Material for this exercise:
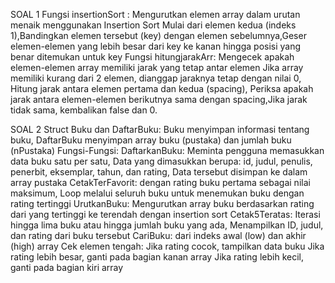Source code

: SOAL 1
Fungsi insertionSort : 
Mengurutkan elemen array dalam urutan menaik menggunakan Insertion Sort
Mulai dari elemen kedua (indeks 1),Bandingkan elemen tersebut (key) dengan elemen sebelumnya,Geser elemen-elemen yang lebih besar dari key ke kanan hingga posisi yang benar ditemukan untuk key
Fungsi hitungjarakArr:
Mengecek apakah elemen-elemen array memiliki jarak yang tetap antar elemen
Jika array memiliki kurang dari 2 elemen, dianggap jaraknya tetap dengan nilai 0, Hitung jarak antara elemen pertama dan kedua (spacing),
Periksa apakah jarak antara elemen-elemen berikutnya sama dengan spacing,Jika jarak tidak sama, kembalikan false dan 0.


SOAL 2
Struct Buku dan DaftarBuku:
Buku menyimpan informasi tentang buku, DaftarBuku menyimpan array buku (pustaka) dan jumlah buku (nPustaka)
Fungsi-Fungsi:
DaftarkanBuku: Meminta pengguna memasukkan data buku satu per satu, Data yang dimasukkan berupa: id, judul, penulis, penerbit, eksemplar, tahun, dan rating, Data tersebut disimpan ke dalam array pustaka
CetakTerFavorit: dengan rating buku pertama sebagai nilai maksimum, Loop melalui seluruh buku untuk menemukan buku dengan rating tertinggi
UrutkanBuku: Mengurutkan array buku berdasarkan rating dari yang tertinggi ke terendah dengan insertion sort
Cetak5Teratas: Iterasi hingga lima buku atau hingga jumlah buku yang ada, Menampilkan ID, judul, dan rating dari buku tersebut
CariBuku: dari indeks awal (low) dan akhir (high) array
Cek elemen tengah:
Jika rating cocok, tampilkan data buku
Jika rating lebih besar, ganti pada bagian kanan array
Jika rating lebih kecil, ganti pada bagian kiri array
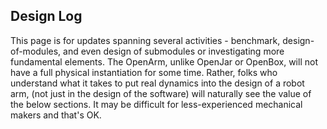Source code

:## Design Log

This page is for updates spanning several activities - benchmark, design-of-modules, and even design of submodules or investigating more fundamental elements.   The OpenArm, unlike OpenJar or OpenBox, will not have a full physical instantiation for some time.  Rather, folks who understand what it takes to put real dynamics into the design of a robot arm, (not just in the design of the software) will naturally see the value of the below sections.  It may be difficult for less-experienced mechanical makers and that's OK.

--

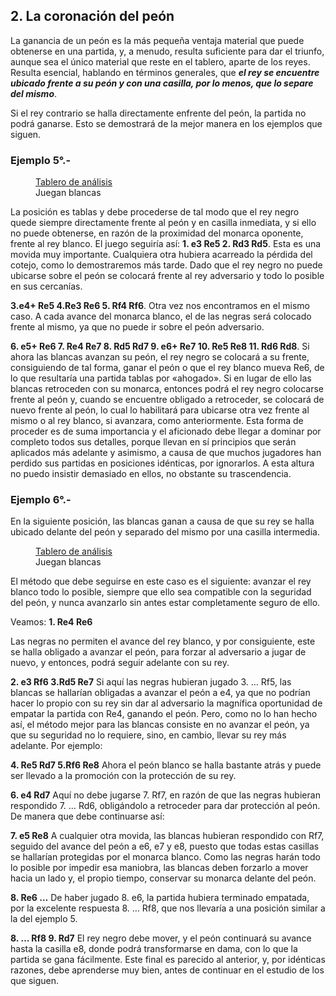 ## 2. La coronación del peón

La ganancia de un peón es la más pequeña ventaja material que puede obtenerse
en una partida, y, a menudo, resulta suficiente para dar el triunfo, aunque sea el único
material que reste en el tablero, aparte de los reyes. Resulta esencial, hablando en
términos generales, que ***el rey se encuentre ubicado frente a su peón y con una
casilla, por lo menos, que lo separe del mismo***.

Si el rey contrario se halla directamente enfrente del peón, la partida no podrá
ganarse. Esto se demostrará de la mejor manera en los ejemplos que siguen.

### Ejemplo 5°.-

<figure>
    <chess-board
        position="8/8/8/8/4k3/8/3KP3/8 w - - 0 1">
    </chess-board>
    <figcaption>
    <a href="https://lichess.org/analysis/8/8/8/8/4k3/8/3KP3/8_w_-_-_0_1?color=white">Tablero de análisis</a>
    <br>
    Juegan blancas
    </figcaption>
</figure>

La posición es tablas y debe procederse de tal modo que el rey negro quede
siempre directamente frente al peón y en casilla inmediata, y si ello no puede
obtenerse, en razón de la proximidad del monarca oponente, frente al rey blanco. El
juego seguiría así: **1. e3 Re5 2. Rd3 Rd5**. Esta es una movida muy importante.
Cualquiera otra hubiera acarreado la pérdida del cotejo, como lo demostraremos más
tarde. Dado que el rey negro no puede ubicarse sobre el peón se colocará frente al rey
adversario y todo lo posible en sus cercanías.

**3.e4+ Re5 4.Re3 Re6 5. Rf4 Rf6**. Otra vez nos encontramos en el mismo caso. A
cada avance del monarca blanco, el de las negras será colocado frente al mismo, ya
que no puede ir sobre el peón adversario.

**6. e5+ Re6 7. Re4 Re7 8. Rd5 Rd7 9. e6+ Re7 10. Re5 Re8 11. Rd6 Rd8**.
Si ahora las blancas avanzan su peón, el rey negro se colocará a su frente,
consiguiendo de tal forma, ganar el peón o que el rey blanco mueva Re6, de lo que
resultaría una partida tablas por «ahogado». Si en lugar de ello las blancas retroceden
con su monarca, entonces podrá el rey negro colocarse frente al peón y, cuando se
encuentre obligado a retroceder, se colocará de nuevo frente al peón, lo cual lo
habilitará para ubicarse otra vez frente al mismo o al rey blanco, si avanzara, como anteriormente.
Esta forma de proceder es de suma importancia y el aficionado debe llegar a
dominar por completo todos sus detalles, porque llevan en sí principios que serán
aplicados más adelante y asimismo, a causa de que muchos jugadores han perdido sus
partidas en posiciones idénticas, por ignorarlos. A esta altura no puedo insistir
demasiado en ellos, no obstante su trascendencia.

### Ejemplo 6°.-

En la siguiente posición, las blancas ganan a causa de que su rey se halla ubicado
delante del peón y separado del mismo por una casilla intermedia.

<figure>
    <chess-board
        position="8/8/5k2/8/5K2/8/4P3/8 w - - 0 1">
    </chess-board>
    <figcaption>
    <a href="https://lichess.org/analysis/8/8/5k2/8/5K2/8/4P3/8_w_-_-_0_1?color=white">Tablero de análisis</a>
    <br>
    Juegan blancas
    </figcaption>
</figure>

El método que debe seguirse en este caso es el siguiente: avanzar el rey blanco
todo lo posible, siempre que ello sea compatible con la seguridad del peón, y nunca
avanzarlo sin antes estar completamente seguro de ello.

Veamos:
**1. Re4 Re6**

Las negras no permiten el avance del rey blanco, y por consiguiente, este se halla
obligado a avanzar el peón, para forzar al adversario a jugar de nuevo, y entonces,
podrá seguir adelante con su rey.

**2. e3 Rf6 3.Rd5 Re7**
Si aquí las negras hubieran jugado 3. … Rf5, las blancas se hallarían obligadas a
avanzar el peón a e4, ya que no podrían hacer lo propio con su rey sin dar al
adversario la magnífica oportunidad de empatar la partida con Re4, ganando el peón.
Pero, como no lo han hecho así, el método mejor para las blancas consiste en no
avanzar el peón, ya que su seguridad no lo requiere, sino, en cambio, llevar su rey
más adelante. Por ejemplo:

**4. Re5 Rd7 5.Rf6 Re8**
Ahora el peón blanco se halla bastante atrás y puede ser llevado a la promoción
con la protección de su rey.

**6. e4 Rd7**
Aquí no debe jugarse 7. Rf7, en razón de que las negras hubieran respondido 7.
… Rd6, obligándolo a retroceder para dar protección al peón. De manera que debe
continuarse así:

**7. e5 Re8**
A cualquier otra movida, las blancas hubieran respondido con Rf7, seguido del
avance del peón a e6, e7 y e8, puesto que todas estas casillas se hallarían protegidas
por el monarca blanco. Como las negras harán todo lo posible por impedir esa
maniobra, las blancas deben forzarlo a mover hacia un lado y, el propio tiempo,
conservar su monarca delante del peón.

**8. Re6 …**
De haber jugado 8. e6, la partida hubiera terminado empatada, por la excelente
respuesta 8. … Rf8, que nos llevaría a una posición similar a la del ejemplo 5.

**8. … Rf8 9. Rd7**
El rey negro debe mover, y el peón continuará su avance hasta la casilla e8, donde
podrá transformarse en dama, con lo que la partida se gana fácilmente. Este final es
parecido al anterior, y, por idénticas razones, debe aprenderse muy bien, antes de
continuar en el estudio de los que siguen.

Task objective:
Only the lines that contain the string "podrá" should be copied from the entries above.

Exercise answer:
Si el rey contrario se halla directamente enfrente del peón, la partida no podrá
con su monarca, entonces podrá el rey negro colocarse frente al peón y, cuando se
podrá seguir adelante con su rey.
podrá transformarse en dama, con lo que la partida se gana fácilmente. Este final es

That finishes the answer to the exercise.